You might look a rebel, but never forget,
It’s not the way you look that makes you a threat.
It’s what you think and what you do,
So don’t let anybody package you!!!

Debbie Baker

Hooligans Abroad

One of the earliest books on football hooliganism reviewed in Jamming! number 21, October, 1984, by Richard ‘Cool Notes’ Edwards.

Hooligans Abroad: The Behaviour and Control of Emglish Football Fans in Continental Europe by John Williams/Eric Dunning/Patrick Murphy (Routledge and Keegan Paul £8.95)

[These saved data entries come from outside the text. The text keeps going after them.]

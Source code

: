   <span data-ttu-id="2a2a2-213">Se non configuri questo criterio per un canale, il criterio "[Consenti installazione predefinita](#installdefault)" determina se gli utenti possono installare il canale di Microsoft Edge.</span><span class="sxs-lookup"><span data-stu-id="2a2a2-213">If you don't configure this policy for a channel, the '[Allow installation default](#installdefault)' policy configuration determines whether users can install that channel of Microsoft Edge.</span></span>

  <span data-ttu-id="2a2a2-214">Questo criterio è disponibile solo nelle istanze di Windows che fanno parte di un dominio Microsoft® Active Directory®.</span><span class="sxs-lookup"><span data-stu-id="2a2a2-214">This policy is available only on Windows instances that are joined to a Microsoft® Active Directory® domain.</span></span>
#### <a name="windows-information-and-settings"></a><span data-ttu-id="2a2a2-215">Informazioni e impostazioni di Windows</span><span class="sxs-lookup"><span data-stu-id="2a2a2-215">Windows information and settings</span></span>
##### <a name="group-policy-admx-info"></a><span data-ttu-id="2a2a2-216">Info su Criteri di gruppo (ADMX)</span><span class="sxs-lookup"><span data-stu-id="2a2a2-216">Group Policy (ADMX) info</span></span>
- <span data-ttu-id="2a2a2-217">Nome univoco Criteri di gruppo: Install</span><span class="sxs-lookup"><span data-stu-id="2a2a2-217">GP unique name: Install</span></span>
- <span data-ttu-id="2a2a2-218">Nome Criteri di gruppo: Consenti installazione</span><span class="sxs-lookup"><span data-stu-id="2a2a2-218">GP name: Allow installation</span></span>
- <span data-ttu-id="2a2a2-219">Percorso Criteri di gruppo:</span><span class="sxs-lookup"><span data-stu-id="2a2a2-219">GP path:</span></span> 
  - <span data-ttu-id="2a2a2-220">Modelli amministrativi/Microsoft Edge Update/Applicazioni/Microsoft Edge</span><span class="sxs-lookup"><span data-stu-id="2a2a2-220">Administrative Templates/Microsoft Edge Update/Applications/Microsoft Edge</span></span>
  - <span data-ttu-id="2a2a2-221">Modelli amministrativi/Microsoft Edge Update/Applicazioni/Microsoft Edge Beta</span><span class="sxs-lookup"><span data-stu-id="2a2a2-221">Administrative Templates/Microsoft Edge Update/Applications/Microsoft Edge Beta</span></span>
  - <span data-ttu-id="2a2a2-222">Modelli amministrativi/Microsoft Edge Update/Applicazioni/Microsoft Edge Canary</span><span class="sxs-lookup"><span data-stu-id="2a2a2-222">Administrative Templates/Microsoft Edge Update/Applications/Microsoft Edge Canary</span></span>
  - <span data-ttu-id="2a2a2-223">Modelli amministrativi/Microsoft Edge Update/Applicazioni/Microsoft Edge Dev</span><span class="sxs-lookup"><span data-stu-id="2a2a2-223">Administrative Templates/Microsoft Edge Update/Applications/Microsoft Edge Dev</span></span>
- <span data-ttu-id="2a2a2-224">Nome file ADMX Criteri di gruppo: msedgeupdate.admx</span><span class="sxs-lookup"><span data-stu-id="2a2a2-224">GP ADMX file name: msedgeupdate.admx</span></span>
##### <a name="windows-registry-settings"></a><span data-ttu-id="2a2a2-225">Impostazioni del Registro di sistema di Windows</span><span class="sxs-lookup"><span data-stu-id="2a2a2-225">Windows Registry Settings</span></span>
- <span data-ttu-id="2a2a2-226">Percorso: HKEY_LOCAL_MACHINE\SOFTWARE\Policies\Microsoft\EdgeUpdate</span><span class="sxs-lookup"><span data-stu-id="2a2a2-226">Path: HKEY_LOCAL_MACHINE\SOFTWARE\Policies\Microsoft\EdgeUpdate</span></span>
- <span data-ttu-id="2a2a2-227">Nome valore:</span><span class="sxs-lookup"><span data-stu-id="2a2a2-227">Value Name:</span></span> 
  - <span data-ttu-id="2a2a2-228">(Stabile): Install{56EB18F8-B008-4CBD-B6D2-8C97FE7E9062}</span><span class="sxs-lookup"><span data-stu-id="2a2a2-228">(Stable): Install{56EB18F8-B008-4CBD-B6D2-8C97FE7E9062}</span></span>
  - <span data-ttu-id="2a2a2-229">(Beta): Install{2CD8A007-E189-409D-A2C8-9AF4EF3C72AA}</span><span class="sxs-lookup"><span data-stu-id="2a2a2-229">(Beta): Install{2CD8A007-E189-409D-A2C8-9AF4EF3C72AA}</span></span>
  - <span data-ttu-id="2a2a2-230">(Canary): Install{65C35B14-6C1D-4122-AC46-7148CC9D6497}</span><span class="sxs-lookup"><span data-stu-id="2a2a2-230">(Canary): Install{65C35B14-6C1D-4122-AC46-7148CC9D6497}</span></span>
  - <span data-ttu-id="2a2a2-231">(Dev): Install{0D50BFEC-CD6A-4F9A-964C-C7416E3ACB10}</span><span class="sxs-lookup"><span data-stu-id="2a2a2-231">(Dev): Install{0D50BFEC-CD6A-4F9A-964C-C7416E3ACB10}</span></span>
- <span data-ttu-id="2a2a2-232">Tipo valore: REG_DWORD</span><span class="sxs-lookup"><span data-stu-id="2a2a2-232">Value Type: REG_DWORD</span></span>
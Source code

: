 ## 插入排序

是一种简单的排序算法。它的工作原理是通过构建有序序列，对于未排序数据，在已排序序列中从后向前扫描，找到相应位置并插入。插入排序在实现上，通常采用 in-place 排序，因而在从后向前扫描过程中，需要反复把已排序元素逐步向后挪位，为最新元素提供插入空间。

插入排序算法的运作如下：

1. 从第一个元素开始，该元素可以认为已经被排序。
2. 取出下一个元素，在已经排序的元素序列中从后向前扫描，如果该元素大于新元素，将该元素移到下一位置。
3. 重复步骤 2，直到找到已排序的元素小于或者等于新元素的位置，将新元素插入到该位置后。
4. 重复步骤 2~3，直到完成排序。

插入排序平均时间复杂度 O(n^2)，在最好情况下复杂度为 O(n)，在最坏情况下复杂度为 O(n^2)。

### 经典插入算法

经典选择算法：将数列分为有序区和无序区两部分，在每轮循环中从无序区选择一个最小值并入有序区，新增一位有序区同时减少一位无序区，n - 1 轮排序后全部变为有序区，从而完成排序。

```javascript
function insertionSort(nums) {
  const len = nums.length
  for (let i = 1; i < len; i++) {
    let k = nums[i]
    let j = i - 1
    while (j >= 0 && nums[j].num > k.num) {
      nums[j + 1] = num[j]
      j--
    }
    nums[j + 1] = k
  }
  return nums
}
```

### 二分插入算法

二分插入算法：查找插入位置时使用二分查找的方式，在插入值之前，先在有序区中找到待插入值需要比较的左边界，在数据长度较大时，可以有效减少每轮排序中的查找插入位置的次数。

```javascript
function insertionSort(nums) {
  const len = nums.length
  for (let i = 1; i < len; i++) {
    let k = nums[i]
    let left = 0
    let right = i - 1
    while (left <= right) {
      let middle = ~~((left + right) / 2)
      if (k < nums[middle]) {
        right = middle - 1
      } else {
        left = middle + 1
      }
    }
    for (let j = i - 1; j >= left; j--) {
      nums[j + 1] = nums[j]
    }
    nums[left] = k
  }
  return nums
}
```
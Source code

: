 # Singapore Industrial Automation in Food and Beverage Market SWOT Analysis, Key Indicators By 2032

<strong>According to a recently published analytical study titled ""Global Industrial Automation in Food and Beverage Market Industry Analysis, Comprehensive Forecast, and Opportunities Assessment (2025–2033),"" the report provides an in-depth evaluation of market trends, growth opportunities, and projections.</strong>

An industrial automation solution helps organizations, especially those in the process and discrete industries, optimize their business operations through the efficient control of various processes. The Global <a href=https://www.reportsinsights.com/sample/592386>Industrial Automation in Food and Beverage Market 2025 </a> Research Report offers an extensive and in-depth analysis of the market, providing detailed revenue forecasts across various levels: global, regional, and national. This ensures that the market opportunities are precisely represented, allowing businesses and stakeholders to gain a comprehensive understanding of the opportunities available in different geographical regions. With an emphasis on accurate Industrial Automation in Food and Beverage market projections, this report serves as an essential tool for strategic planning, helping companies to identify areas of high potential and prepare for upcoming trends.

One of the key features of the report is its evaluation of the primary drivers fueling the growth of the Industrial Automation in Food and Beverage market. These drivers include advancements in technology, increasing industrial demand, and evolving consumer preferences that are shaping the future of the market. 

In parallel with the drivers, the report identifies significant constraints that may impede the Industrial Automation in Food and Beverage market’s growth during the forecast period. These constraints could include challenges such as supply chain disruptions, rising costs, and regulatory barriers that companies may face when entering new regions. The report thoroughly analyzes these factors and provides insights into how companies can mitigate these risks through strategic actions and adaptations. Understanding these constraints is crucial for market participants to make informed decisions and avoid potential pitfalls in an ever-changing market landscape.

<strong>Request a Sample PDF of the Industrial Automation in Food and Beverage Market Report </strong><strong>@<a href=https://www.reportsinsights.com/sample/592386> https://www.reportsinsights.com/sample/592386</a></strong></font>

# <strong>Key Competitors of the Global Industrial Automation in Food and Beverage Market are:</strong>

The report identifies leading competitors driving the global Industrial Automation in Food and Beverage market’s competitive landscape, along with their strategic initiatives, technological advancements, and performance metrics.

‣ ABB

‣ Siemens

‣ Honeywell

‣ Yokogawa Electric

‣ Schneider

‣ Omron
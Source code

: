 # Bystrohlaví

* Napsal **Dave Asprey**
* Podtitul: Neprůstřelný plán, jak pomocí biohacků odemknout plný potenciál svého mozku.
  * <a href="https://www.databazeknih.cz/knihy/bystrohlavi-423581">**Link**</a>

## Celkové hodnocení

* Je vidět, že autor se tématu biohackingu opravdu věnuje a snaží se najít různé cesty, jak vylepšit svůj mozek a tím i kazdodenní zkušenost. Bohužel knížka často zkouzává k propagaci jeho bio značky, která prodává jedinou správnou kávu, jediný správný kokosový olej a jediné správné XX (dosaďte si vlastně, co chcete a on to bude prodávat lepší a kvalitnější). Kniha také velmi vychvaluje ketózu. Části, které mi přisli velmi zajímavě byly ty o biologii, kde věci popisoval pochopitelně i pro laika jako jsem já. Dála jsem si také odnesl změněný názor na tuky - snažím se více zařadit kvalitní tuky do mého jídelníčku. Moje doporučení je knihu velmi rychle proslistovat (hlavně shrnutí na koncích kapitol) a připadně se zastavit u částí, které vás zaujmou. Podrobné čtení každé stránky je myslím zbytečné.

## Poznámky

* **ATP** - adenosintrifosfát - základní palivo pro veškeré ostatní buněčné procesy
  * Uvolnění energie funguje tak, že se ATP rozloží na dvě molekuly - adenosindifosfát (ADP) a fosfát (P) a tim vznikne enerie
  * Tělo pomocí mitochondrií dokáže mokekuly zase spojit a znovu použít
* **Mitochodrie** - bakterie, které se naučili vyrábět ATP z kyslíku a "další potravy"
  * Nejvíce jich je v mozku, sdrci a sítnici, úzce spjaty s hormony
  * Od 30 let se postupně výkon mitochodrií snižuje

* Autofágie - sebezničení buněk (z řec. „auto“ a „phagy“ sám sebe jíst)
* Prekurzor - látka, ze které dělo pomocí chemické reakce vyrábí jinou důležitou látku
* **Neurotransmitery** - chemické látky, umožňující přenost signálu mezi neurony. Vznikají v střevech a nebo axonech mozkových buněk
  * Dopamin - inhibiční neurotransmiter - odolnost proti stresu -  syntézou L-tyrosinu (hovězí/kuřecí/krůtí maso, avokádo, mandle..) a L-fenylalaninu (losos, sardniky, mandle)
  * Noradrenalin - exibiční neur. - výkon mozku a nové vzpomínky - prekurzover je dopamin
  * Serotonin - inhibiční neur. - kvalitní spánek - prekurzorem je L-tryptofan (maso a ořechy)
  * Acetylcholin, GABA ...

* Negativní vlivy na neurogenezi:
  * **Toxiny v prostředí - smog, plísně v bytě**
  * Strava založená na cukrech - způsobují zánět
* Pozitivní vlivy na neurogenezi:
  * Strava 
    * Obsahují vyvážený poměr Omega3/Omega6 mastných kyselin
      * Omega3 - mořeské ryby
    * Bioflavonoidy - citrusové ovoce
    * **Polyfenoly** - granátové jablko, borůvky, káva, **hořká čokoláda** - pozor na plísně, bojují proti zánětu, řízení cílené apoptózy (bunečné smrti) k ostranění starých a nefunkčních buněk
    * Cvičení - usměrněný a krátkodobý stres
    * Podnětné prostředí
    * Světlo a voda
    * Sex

it seems rather ironic that three sociologists from Leicester University can attempt to solve the sickening problem of violence involving English supporters abroad after the FA, the clubs, the police, the courts, and UEFA have all failed. The authors avoid the usual mistakes of intellectuals trying to study ‘the proles’, by travelling and socializing with the fans, (even to the extent of getting arrested) and keeping the surveys and data to a minimum.
Though the majority of the book is balanced, there is an underlying biased complacency common in this country towards the trouble caused by English supporters aboad. There is also a heavy and sometimes almost naive emphasis on the social background of the offenders (‘The Lower Working Class’), but the authors do well to expose some of the less obvious factors that add to the problem.
Finally, the authors suggest a series of measures that might help prevent future trouble. These include colour coding match tickets for different supporters; only issuing tickets through club or FA travel schemes linked with a photo card membership; greater co-operation with foreign clubs and police forces over travel, ticket allocation, and segregation of fans; and the use of stewards on all trips abroad to supervise fans and report any trouble makers to the travel clubs.
Of course such measures wil have pitfalls, and it is sad that there must be restrictions at all, yet the growing threat of expulsion of English clubs demands that we face up to the problem and solve it. This book cannot provide all the answers but it is a step in the right direction.